DATASET EXTRACT:
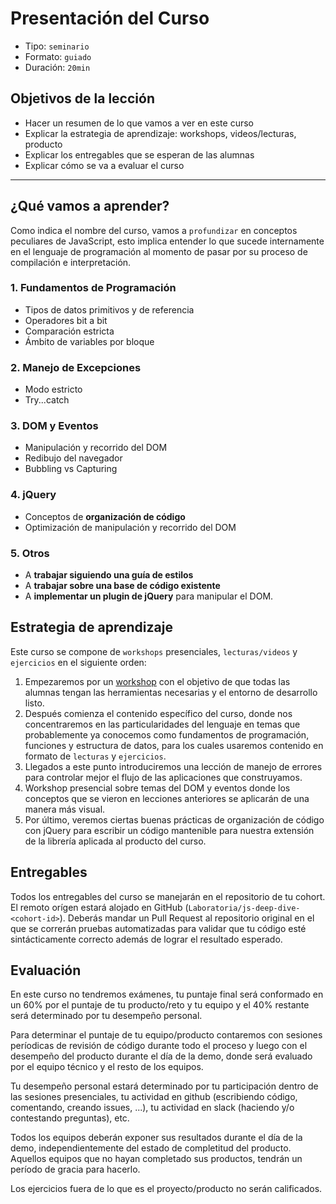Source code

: # Presentación del Curso

* Tipo: `seminario`
* Formato: `guiado`
* Duración: `20min`

## Objetivos de la lección

* Hacer un resumen de lo que vamos a ver en este curso
* Explicar la estrategia de aprendizaje: workshops, videos/lecturas, producto
* Explicar los entregables que se esperan de las alumnas
* Explicar cómo se va a evaluar el curso

***

## ¿Qué vamos a aprender?

Como indica el nombre del curso, vamos a `profundizar` en conceptos peculiares
de JavaScript, esto implica entender lo que sucede internamente en el lenguaje
de programación al momento de pasar por su proceso de compilación e
interpretación.

### 1. Fundamentos de Programación

* Tipos de datos primitivos y de referencia
* Operadores bit a bit
* Comparación estricta
* Ámbito de variables por bloque

### 2. Manejo de Excepciones

* Modo estricto
* Try...catch

### 3. DOM y Eventos

* Manipulación y recorrido del DOM
* Redibujo del navegador
* Bubbling vs Capturing

### 4. jQuery

* Conceptos de **organización de código**
* Optimización de manipulación y recorrido del DOM

### 5. Otros

* A **trabajar siguiendo una guía de estilos**
* A **trabajar sobre una base de código existente**
* A **implementar un plugin de jQuery** para manipular el DOM.

## Estrategia de aprendizaje

Este curso se compone de `workshops` presenciales, `lecturas/videos` y
`ejercicios` en el siguiente orden:

1. Empezaremos por un [workshop](../02-env) con el objetivo de que todas las
   alumnas tengan las herramientas necesarias y el entorno de desarrollo listo.
2. Después comienza el contenido específico del curso, donde nos concentraremos
   en las particularidades del lenguaje en temas que probablemente ya conocemos
   como fundamentos de programación, funciones y estructura de datos, para los
   cuales usaremos contenido en formato de `lecturas` y `ejercicios`.
3. Llegados a este punto introduciremos una lección de manejo de errores para
   controlar mejor el flujo de las aplicaciones que construyamos.
4. Workshop presencial sobre temas del DOM y eventos donde los conceptos que se
   vieron en lecciones anteriores se aplicarán de una manera más visual.
5. Por último, veremos ciertas buenas prácticas de organización de código con
   jQuery para escribir un código mantenible para nuestra extensión de la
   librería aplicada al producto del curso.

## Entregables

Todos los entregables del curso se manejarán en el repositorio de tu cohort. El
remoto orígen estará alojado en GitHub (`Laboratoria/js-deep-dive-<cohort-id>`).
Deberás mandar un Pull Request al repositorio original en el que se correrán
pruebas automatizadas para validar que tu código esté sintácticamente correcto
además de lograr el resultado esperado.

## Evaluación

En este curso no tendremos exámenes, tu puntaje final será conformado en un 60%
por el puntaje de tu producto/reto y tu equipo y el 40% restante será
determinado por tu desempeño personal.

Para determinar el puntaje de tu equipo/producto contaremos con sesiones
períodicas de revisión de código durante todo el proceso y luego con el
desempeño del producto durante el día de la demo, donde será evaluado por el
equipo técnico y el resto de los equipos.

Tu desempeño personal estará determinado por tu participación dentro de las
sesiones presenciales, tu actividad en github (escribiendo código, comentando,
creando issues, ...), tu actividad en slack (haciendo y/o contestando
preguntas), etc.

Todos los equipos deberán exponer sus resultados durante el día de la demo,
independientemente del estado de completitud del producto. Aquellos equipos que
no hayan completado sus productos, tendrán un período de gracia para hacerlo.

Los ejercicios fuera de lo que es el proyecto/producto no serán calificados.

THE PROBLEM: Copy out the lines above in full and unaltered, apart from the pictures.

EXPECTED ANSWER:
Source code

: # Presentación del Curso

* Tipo: `seminario`
* Formato: `guiado`
* Duración: `20min`

## Objetivos de la lección

* Hacer un resumen de lo que vamos a ver en este curso
* Explicar la estrategia de aprendizaje: workshops, videos/lecturas, producto
* Explicar los entregables que se esperan de las alumnas
* Explicar cómo se va a evaluar el curso

***

## ¿Qué vamos a aprender?

Como indica el nombre del curso, vamos a `profundizar` en conceptos peculiares
de JavaScript, esto implica entender lo que sucede internamente en el lenguaje
de programación al momento de pasar por su proceso de compilación e
interpretación.

### 1. Fundamentos de Programación

* Tipos de datos primitivos y de referencia
* Operadores bit a bit
* Comparación estricta
* Ámbito de variables por bloque

### 2. Manejo de Excepciones

* Modo estricto
* Try...catch

### 3. DOM y Eventos

* Manipulación y recorrido del DOM
* Redibujo del navegador
* Bubbling vs Capturing

### 4. jQuery

* Conceptos de **organización de código**
* Optimización de manipulación y recorrido del DOM

### 5. Otros

* A **trabajar siguiendo una guía de estilos**
* A **trabajar sobre una base de código existente**
* A **implementar un plugin de jQuery** para manipular el DOM.

## Estrategia de aprendizaje

Este curso se compone de `workshops` presenciales, `lecturas/videos` y
`ejercicios` en el siguiente orden:

1. Empezaremos por un [workshop](../02-env) con el objetivo de que todas las
   alumnas tengan las herramientas necesarias y el entorno de desarrollo listo.
2. Después comienza el contenido específico del curso, donde nos concentraremos
   en las particularidades del lenguaje en temas que probablemente ya conocemos
   como fundamentos de programación, funciones y estructura de datos, para los
   cuales usaremos contenido en formato de `lecturas` y `ejercicios`.
3. Llegados a este punto introduciremos una lección de manejo de errores para
   controlar mejor el flujo de las aplicaciones que construyamos.
4. Workshop presencial sobre temas del DOM y eventos donde los conceptos que se
   vieron en lecciones anteriores se aplicarán de una manera más visual.
5. Por último, veremos ciertas buenas prácticas de organización de código con
   jQuery para escribir un código mantenible para nuestra extensión de la
   librería aplicada al producto del curso.

## Entregables

Todos los entregables del curso se manejarán en el repositorio de tu cohort. El
remoto orígen estará alojado en GitHub (`Laboratoria/js-deep-dive-<cohort-id>`).
Deberás mandar un Pull Request al repositorio original en el que se correrán
pruebas automatizadas para validar que tu código esté sintácticamente correcto
además de lograr el resultado esperado.

## Evaluación

En este curso no tendremos exámenes, tu puntaje final será conformado en un 60%
por el puntaje de tu producto/reto y tu equipo y el 40% restante será
determinado por tu desempeño personal.

Para determinar el puntaje de tu equipo/producto contaremos con sesiones
períodicas de revisión de código durante todo el proceso y luego con el
desempeño del producto durante el día de la demo, donde será evaluado por el
equipo técnico y el resto de los equipos.

Tu desempeño personal estará determinado por tu participación dentro de las
sesiones presenciales, tu actividad en github (escribiendo código, comentando,
creando issues, ...), tu actividad en slack (haciendo y/o contestando
preguntas), etc.

Todos los equipos deberán exponer sus resultados durante el día de la demo,
independientemente del estado de completitud del producto. Aquellos equipos que
no hayan completado sus productos, tendrán un período de gracia para hacerlo.

Los ejercicios fuera de lo que es el proyecto/producto no serán calificados.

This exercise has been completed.